*YOUR GOAL*
How do the lines below between the ones holding "- После того, как" and "- Если нужно", inclusive, read? Give them again exactly, with no other lines.
::: INFORMATION SUPPLIED :::
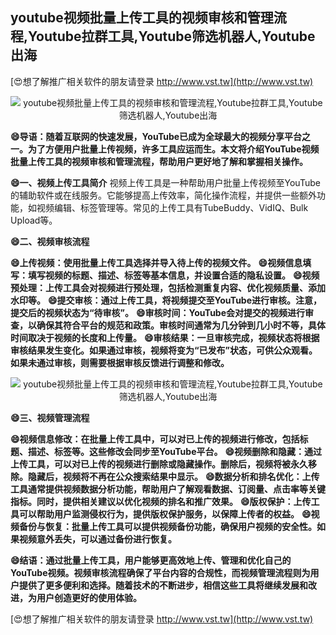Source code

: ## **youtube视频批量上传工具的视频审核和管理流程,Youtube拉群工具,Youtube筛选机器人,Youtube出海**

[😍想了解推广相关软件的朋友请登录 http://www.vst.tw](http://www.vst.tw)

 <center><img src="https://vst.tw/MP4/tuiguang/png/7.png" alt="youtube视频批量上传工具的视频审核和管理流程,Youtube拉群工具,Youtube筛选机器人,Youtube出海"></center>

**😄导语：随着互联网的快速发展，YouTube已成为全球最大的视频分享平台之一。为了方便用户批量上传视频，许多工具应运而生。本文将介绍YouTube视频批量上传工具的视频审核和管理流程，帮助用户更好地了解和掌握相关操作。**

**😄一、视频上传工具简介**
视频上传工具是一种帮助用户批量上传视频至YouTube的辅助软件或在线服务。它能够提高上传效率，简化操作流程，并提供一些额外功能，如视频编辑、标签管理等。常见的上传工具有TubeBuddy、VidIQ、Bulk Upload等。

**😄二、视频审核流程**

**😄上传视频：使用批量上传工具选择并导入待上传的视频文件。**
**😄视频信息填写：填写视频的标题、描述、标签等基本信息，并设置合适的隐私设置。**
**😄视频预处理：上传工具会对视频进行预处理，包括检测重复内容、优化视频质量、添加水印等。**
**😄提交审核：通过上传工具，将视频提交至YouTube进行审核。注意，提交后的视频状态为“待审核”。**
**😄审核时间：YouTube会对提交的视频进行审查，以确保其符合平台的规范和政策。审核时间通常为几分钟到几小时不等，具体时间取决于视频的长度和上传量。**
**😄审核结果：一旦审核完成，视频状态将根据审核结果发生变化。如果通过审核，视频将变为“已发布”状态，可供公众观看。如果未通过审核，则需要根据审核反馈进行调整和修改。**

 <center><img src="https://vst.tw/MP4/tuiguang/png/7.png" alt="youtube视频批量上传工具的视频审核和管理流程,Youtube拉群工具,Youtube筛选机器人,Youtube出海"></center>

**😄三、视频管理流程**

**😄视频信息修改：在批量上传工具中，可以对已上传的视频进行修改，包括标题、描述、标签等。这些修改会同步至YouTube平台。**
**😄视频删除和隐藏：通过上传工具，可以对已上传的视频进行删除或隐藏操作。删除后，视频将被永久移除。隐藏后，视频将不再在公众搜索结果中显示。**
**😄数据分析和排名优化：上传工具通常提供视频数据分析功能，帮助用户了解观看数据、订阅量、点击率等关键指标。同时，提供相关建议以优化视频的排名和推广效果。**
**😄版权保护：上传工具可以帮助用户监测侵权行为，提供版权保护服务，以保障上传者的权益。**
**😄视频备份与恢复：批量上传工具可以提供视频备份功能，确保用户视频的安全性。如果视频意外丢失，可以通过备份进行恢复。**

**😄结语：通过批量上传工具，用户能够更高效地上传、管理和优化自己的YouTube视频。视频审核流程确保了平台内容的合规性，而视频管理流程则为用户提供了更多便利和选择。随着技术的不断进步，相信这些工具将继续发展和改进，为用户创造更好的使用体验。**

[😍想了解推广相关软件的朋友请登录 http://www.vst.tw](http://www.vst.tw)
:::
::: INFORMATION SUPPLIED :::
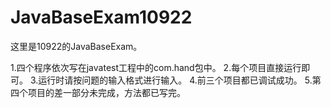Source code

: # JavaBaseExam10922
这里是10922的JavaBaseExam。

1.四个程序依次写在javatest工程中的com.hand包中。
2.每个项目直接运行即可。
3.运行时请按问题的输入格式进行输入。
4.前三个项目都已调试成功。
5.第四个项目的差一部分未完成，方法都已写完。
:::
::: INFORMATION SUPPLIED :::
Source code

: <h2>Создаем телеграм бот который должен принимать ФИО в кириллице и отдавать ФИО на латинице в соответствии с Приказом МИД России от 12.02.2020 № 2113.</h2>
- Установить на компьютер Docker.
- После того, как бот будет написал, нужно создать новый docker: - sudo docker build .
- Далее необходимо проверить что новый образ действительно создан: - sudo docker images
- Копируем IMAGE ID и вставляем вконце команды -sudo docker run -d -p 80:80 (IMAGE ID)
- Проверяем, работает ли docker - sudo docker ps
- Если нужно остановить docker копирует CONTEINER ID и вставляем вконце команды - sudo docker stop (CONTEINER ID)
:::
*OUTPUT FOR THIS EXERCISE*
- После того, как бот будет написал, нужно создать новый docker: - sudo docker build .
- Далее необходимо проверить что новый образ действительно создан: - sudo docker images
- Копируем IMAGE ID и вставляем вконце команды -sudo docker run -d -p 80:80 (IMAGE ID)
- Проверяем, работает ли docker - sudo docker ps
- Если нужно остановить docker копирует CONTEINER ID и вставляем вконце команды - sudo docker stop (CONTEINER ID)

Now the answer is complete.